Sunday, November 23, 2008

Two Women Under the Influence

So this week I saw two magnificent, very different films, however a few things tied them together. Both are about formerly self-possessed women, now controlled and harangued by groups of men, both played at the Castro theater, and I'd disliked both of them when I watched them on DVD during High school.

The first was Dreyer's The Passion of Joan of Arc which I actually did see at the Castro complete with a live Oratorio. It seemed a little wrong to so flagrantly betray Dreyer who urged that his film be viewed in complete silence, but the Voices of Light (or so it was called) contributed so much the wealth of emotion that it now seems difficult to imaging watching the film without it. It is a stark film, and a relatively simple one: the last day of Joan of Arc's life, the day the English tried, found guilty, and burned her on a stick. Out of this, and using the actual trial record (the first shot authenticates or at least legitimizes the claim, showing a modern hand opening the ancient bound book) Dreyer creates a harrowing, emotional, and technically astounding film. For true devotees of film, this is one of the greatest, and along with The General and Sunrise one of the greatest silent films, for you cinematic dilletantes who know little more of silent film than The Gold Rush and nothing of foreign film but Amelie (which I actually haven't seen, but hopefully will tonight) should really see this. If there are any Berkeley people reading this go to the second showing at Hertz Hall on Campus tonight!


Lola Montes 3

Last night I saw Lola Montes a film which fell flat on a small television but which utterly astounded on the big screen. Andrew Sarris, America's premier auteurist critic, claimed that it was the greatest film ever made. Unfortunately, its director, Max Ophuls didn't live to see the sixties, the Golden age of the art house, and he never achieved the divine status of Fellini, Bergman, or Godard. Hopefully this pristine new print and the release of the three films which preceeded Lola Montes on Critierion will resurrect Ophuls.

The film takes place in a garish circus where Lola Montes (a real life figure) is forced to relive her scandalous past for the pleasure of the audience (both us and the people in the crowd.) The film switches back and forth between snippets of Lola's life, and the absurdist circus where Lola's health suffers, and where she is fastidiously controlled by the American ringleader (Peter Ustinov).

If you ever want to discuss mis-en-scene, Ophuls is the man to bring up. His composition is so dense, complex and beautiful, both nuanced and overwhelming. His shots are almost always in deep focus which allows for many different layers (objects and screens dangle in front of actors who are trapped before the garishly ornate sets) that continually recontextualize when the camera moves, an event that occurs quite frequently- rolling along tracks or flying by aid of a crane, sometimes even floating through walls, and once taking a cliamactic nose dive.

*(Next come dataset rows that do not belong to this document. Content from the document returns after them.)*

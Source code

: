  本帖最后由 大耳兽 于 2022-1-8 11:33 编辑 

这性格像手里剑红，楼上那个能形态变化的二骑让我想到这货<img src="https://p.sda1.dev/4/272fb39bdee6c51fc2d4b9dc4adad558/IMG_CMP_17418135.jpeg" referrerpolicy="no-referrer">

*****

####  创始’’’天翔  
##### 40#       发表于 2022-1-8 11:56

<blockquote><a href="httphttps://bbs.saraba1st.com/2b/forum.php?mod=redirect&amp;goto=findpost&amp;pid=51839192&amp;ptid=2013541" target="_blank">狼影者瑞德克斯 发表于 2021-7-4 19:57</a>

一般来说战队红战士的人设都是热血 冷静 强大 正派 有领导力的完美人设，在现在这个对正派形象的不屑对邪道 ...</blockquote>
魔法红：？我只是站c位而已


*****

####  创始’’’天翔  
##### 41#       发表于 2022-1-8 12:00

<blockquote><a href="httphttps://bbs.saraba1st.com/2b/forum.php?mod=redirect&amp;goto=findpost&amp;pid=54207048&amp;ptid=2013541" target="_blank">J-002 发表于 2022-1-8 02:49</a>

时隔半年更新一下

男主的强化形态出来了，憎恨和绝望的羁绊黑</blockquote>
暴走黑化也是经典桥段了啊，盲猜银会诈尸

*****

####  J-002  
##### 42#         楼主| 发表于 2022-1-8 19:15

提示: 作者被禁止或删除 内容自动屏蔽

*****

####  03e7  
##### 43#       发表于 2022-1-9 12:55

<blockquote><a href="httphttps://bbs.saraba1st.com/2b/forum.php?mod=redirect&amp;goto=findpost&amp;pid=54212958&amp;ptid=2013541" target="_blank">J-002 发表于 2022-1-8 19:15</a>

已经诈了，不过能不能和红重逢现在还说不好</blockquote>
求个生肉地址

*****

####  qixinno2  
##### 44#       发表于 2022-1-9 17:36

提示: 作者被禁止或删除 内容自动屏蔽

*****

Martine Carol plays Lola Montes as a blank slate, a cipher like Ryan O'Neil in Barry Lyndon, who is thrown from scene to scene. The aptest metaphor in the film (which has as many layers of narrative and visual metaphor as it does layers of focus) shows Lola in the circus being thrown from acrobat to acrobat, moving ever higher and higher up a chain of lovers. She makes choices, yes, and she acts up, but what Lola is best at is being what the public wants- a beautiful scandal. Joan's a scandal too, but in not quite the same way of course.

Really, the two films could not be more dissimilar, Lola Montes spans time and space, uniting two continents and thirty years, Joan of Arc is almost in real time. Ophuls uses supremely colorful and cluttered backdrops to thematize the high artifice of European culture and the block between individuals, Dreyer presents almost nothing but faces, some looking like mountain ranges, oddly placed before a white backdrop. However, both films are technically astounding! Both play fast and loose with the conventions of editing and composition (montage and mis-en-scene), both directors love the dutch tilt (turning the camera so as to decentralise the horizonline and put the viewer generally ill at ease) and both are about women turned automatons by widely different social constraints.